▸ Saved entries:
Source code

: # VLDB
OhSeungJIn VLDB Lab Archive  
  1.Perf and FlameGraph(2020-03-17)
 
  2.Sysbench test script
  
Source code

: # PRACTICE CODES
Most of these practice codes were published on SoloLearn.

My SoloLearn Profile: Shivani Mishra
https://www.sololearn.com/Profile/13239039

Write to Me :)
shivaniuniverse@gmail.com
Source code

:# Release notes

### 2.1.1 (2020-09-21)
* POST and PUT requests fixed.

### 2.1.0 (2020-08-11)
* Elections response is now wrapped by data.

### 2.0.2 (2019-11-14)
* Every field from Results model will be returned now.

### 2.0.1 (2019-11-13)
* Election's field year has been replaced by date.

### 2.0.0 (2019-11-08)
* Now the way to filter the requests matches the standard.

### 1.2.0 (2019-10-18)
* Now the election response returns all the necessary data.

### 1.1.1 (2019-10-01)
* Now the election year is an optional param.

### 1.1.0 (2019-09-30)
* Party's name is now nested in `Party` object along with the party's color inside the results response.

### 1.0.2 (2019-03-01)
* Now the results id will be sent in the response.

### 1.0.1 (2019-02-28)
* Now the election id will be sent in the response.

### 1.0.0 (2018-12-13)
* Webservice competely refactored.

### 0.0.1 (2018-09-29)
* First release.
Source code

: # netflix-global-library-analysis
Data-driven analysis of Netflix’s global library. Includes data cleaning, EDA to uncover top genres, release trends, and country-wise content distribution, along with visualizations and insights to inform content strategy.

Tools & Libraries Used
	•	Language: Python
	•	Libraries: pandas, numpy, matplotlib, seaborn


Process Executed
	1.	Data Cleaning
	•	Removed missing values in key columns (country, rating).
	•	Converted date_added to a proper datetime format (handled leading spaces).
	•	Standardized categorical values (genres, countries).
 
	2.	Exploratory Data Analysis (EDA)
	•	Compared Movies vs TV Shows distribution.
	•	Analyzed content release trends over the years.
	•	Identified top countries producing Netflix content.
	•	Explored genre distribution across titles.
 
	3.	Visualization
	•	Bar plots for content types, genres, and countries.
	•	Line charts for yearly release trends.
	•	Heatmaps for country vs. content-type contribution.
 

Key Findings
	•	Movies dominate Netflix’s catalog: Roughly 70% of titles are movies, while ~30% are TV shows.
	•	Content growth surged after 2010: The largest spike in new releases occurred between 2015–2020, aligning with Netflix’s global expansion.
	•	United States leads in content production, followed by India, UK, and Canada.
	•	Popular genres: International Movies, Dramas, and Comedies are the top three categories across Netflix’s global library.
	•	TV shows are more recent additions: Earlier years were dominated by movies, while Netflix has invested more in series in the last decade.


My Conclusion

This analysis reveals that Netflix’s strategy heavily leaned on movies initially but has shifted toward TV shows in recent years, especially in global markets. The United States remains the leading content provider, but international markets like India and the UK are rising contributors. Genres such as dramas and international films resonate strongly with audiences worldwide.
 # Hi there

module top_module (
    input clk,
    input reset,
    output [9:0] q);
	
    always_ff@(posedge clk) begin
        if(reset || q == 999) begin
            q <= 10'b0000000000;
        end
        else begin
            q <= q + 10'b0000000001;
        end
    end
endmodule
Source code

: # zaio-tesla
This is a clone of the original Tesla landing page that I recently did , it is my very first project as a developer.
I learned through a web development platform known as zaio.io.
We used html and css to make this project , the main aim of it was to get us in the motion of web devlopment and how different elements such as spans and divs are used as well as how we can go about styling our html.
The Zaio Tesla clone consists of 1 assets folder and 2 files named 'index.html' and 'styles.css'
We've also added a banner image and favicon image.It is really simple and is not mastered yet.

▸ Work instruction: Set down the records again, exactly.

▸ Result of this exercise:
Source code

: # VLDB
OhSeungJIn VLDB Lab Archive  
  1.Perf and FlameGraph(2020-03-17)
 
  2.Sysbench test script
  
Source code

: # PRACTICE CODES
Most of these practice codes were published on SoloLearn.

My SoloLearn Profile: Shivani Mishra
https://www.sololearn.com/Profile/13239039

Write to Me :)
shivaniuniverse@gmail.com
Source code

:# Release notes

### 2.1.1 (2020-09-21)
* POST and PUT requests fixed.

### 2.1.0 (2020-08-11)
* Elections response is now wrapped by data.

### 2.0.2 (2019-11-14)
* Every field from Results model will be returned now.

### 2.0.1 (2019-11-13)
* Election's field year has been replaced by date.

### 2.0.0 (2019-11-08)
* Now the way to filter the requests matches the standard.

### 1.2.0 (2019-10-18)
* Now the election response returns all the necessary data.

### 1.1.1 (2019-10-01)
* Now the election year is an optional param.

### 1.1.0 (2019-09-30)
* Party's name is now nested in `Party` object along with the party's color inside the results response.

### 1.0.2 (2019-03-01)
* Now the results id will be sent in the response.

### 1.0.1 (2019-02-28)
* Now the election id will be sent in the response.

### 1.0.0 (2018-12-13)
* Webservice competely refactored.

### 0.0.1 (2018-09-29)
* First release.
Source code

: # netflix-global-library-analysis
Data-driven analysis of Netflix’s global library. Includes data cleaning, EDA to uncover top genres, release trends, and country-wise content distribution, along with visualizations and insights to inform content strategy.

Tools & Libraries Used
	•	Language: Python
	•	Libraries: pandas, numpy, matplotlib, seaborn


Process Executed
	1.	Data Cleaning
	•	Removed missing values in key columns (country, rating).
	•	Converted date_added to a proper datetime format (handled leading spaces).
	•	Standardized categorical values (genres, countries).
 
	2.	Exploratory Data Analysis (EDA)
	•	Compared Movies vs TV Shows distribution.
	•	Analyzed content release trends over the years.
	•	Identified top countries producing Netflix content.
	•	Explored genre distribution across titles.
 
	3.	Visualization
	•	Bar plots for content types, genres, and countries.
	•	Line charts for yearly release trends.
	•	Heatmaps for country vs. content-type contribution.
 

Key Findings
	•	Movies dominate Netflix’s catalog: Roughly 70% of titles are movies, while ~30% are TV shows.
	•	Content growth surged after 2010: The largest spike in new releases occurred between 2015–2020, aligning with Netflix’s global expansion.
	•	United States leads in content production, followed by India, UK, and Canada.
	•	Popular genres: International Movies, Dramas, and Comedies are the top three categories across Netflix’s global library.
	•	TV shows are more recent additions: Earlier years were dominated by movies, while Netflix has invested more in series in the last decade.


My Conclusion

This analysis reveals that Netflix’s strategy heavily leaned on movies initially but has shifted toward TV shows in recent years, especially in global markets. The United States remains the leading content provider, but international markets like India and the UK are rising contributors. Genres such as dramas and international films resonate strongly with audiences worldwide.
 # Hi there

module top_module (
    input clk,
    input reset,
    output [9:0] q);
	
    always_ff@(posedge clk) begin
        if(reset || q == 999) begin
            q <= 10'b0000000000;
        end
        else begin
            q <= q + 10'b0000000001;
        end
    end
endmodule
Source code

: # zaio-tesla
This is a clone of the original Tesla landing page that I recently did , it is my very first project as a developer.
I learned through a web development platform known as zaio.io.
We used html and css to make this project , the main aim of it was to get us in the motion of web devlopment and how different elements such as spans and divs are used as well as how we can go about styling our html.
The Zaio Tesla clone consists of 1 assets folder and 2 files named 'index.html' and 'styles.css'
We've also added a banner image and favicon image.It is really simple and is not mastered yet.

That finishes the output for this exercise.